### WHAT THE TASK ASKS
All lines containing the string "displays" must be copied from the entries.

### Document images with source code

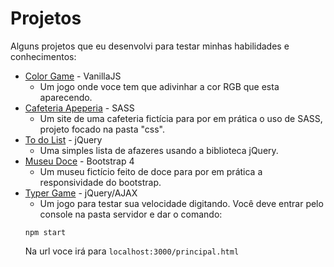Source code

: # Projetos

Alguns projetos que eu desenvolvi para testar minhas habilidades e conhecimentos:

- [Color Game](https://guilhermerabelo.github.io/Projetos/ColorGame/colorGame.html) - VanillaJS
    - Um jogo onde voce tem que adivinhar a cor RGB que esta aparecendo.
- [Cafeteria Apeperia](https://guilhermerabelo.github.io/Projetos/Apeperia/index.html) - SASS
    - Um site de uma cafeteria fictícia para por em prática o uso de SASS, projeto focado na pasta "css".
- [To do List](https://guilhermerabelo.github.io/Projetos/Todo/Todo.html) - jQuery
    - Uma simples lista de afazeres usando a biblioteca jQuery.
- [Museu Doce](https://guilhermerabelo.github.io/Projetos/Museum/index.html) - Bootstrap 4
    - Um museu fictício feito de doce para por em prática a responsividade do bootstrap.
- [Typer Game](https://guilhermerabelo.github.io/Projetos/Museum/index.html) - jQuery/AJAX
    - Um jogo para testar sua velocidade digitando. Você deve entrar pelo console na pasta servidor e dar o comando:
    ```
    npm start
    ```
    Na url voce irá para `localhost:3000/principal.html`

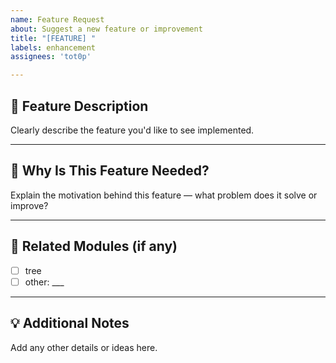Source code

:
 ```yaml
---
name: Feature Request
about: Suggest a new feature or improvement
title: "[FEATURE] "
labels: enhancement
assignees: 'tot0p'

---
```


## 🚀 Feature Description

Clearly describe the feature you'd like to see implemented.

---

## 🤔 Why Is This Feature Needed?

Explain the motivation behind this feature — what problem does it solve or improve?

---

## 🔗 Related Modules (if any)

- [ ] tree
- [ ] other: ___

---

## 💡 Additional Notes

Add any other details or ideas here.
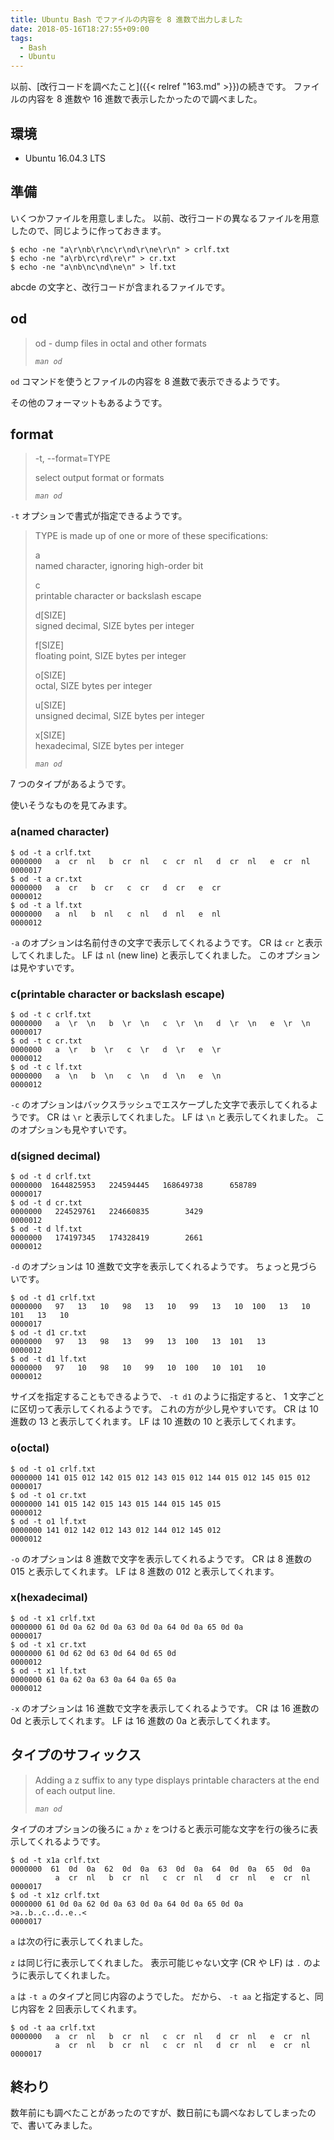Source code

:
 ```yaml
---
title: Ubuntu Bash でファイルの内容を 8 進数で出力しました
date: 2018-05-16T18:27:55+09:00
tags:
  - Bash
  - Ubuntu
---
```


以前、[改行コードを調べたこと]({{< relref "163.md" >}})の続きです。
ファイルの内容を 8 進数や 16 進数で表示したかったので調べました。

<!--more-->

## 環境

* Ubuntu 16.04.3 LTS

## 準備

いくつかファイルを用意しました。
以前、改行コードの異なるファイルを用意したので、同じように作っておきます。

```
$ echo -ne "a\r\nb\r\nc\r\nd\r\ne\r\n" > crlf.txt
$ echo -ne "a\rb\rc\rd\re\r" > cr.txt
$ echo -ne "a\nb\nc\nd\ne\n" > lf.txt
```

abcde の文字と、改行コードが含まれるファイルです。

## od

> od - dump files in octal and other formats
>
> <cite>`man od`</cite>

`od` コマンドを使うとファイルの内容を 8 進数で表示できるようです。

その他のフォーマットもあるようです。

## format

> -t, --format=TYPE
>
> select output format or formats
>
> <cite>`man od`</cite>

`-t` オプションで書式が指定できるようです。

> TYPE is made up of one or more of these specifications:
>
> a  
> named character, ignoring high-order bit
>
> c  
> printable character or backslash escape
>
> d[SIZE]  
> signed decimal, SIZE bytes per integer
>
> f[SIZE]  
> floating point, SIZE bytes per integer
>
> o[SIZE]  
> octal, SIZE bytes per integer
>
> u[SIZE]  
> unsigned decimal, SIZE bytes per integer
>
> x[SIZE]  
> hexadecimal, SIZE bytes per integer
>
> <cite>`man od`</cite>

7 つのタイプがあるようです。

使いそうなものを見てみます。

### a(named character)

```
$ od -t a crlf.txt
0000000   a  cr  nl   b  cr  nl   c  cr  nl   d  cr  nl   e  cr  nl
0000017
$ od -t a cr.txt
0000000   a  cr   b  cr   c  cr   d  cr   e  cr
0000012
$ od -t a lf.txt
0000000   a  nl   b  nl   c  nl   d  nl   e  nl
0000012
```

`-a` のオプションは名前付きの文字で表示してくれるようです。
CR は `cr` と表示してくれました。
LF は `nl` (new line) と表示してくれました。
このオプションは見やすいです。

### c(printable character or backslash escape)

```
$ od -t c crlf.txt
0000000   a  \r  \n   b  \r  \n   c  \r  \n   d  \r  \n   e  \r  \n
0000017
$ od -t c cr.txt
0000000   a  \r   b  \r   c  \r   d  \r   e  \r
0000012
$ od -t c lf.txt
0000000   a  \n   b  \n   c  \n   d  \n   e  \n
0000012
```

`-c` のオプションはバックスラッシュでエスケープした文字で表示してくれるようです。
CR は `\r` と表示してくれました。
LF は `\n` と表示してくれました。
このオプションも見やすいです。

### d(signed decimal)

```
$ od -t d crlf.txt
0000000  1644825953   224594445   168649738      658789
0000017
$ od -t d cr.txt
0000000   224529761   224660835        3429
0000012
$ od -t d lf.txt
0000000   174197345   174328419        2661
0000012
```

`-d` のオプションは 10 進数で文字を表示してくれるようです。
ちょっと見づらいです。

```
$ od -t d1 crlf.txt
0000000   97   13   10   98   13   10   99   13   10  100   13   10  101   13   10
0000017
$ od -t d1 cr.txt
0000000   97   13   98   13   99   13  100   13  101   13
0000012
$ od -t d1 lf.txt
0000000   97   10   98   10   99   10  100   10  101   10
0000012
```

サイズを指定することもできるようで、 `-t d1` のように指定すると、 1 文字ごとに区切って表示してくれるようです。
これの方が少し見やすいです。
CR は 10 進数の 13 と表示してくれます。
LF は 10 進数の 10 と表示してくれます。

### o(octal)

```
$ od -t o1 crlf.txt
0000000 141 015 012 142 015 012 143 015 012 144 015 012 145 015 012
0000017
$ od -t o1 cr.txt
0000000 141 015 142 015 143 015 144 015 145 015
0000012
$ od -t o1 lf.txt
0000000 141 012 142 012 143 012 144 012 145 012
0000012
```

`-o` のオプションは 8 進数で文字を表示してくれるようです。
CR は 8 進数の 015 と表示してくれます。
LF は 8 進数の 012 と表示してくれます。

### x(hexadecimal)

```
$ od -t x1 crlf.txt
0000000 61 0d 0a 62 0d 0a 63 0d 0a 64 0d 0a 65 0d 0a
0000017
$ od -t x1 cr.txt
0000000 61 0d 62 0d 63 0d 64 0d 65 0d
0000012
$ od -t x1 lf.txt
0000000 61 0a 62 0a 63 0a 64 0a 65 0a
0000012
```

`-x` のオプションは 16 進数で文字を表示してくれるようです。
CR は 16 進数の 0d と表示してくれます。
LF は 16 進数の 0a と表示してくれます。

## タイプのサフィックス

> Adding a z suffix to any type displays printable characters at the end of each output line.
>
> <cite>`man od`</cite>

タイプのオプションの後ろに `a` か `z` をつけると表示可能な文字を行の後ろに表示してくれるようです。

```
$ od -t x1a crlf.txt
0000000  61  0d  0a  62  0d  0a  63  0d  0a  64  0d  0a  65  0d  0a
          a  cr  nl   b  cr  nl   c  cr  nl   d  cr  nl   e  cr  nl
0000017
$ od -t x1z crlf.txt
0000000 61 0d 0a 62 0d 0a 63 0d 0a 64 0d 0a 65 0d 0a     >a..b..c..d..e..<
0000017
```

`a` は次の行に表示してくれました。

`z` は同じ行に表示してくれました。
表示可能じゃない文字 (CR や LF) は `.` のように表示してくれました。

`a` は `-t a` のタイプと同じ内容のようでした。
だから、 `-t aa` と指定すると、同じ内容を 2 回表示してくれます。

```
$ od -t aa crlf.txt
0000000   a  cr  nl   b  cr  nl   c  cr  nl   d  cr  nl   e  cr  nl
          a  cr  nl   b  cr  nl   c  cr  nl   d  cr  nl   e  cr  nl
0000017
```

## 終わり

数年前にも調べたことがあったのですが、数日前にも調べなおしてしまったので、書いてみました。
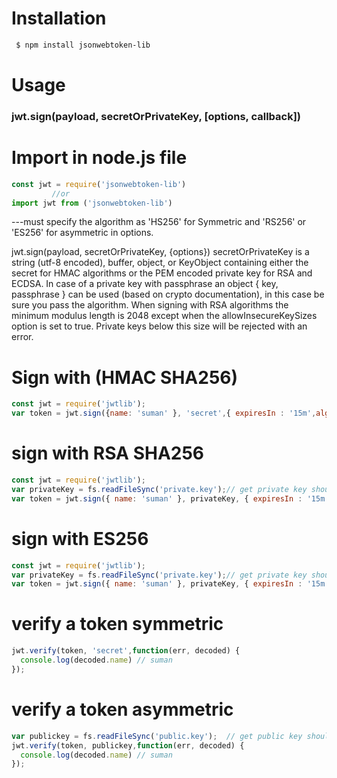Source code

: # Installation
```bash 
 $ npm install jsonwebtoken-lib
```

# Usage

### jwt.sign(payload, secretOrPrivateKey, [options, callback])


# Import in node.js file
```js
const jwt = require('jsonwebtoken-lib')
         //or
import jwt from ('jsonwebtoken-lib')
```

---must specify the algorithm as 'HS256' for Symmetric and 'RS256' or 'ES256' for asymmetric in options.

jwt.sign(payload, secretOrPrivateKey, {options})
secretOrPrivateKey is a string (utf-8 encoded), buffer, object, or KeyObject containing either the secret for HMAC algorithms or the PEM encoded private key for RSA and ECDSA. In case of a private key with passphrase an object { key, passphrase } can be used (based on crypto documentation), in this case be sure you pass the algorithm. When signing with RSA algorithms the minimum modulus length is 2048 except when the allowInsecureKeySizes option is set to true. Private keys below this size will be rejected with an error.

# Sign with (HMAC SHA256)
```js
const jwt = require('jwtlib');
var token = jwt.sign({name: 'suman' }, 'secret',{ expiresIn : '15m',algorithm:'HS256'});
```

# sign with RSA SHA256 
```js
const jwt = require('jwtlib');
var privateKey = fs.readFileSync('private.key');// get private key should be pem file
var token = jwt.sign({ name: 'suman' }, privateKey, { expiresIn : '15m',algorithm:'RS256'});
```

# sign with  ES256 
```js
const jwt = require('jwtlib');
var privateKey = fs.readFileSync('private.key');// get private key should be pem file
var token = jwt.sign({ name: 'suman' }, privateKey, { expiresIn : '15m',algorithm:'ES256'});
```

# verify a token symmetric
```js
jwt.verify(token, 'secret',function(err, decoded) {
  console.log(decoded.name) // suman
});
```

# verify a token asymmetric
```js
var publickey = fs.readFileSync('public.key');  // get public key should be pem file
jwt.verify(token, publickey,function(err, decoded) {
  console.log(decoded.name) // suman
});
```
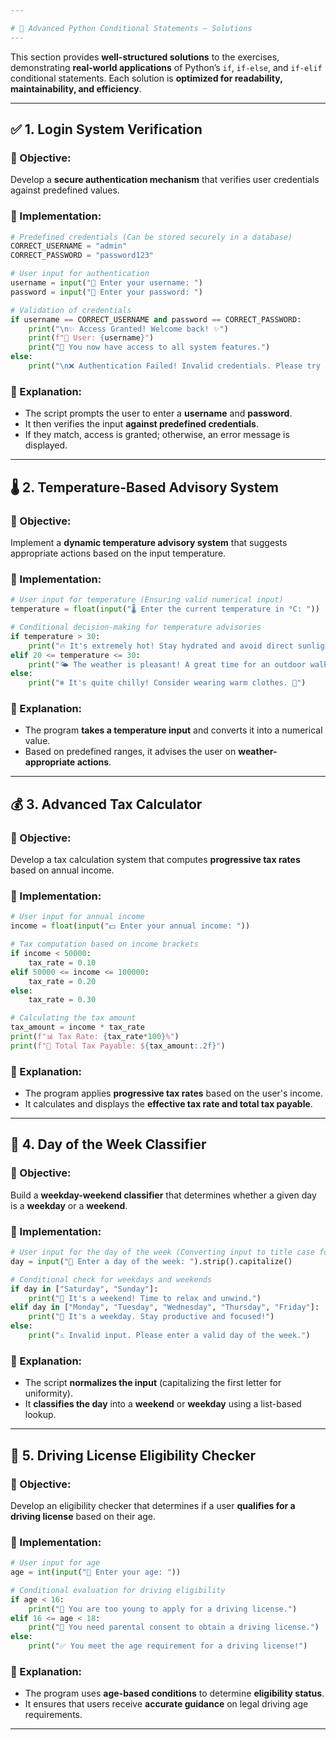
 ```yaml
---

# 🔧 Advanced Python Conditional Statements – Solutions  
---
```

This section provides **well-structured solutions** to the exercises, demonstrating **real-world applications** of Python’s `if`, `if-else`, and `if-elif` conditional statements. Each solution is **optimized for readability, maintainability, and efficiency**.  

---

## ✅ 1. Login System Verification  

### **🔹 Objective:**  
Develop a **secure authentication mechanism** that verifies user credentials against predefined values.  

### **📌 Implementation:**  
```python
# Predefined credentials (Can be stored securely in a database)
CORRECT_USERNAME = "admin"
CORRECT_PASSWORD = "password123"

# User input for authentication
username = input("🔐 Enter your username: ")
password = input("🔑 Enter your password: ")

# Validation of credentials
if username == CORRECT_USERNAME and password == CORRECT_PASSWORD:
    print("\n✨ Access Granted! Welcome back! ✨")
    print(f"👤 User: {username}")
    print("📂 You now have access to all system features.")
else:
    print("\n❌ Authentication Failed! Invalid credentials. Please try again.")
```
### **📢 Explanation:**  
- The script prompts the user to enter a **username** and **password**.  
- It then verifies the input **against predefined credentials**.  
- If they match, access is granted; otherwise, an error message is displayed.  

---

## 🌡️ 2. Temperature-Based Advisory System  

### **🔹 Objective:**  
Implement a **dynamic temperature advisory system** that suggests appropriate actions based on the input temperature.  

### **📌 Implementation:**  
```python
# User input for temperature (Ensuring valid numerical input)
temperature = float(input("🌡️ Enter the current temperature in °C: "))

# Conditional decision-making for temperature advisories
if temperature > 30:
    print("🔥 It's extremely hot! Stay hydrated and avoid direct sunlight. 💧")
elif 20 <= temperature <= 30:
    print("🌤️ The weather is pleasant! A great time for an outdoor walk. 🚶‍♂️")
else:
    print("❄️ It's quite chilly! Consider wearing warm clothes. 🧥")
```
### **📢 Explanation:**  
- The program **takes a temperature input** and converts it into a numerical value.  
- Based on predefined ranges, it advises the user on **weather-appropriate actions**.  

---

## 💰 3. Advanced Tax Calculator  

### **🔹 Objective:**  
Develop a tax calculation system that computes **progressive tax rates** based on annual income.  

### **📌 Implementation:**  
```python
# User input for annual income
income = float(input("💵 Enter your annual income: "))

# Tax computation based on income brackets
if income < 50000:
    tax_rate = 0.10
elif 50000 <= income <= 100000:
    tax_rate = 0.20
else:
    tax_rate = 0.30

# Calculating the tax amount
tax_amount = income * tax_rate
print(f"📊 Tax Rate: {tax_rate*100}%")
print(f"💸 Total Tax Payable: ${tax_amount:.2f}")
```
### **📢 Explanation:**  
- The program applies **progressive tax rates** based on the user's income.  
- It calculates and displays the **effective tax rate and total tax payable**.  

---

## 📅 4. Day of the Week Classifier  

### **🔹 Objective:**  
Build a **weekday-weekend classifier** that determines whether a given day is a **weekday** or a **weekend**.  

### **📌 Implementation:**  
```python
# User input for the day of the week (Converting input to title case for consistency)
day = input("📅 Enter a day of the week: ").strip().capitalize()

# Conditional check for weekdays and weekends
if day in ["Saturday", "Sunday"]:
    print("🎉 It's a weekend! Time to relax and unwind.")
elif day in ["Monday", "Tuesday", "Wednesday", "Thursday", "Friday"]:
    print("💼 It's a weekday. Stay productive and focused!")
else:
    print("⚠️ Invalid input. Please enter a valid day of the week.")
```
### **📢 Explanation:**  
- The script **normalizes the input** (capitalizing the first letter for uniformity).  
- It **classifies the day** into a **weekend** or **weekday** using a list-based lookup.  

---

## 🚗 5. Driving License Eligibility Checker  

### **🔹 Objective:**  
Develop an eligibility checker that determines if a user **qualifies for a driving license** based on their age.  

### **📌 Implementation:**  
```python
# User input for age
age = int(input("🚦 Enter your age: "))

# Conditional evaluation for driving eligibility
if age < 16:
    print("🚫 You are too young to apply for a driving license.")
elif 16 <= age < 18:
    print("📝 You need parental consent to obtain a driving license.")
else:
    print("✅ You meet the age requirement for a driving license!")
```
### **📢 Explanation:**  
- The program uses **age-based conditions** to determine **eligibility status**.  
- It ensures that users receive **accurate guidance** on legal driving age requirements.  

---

### FINISHED TASK
> Adding a z suffix to any type displays printable characters at the end of each output line.
- It calculates and displays the **effective tax rate and total tax payable**.  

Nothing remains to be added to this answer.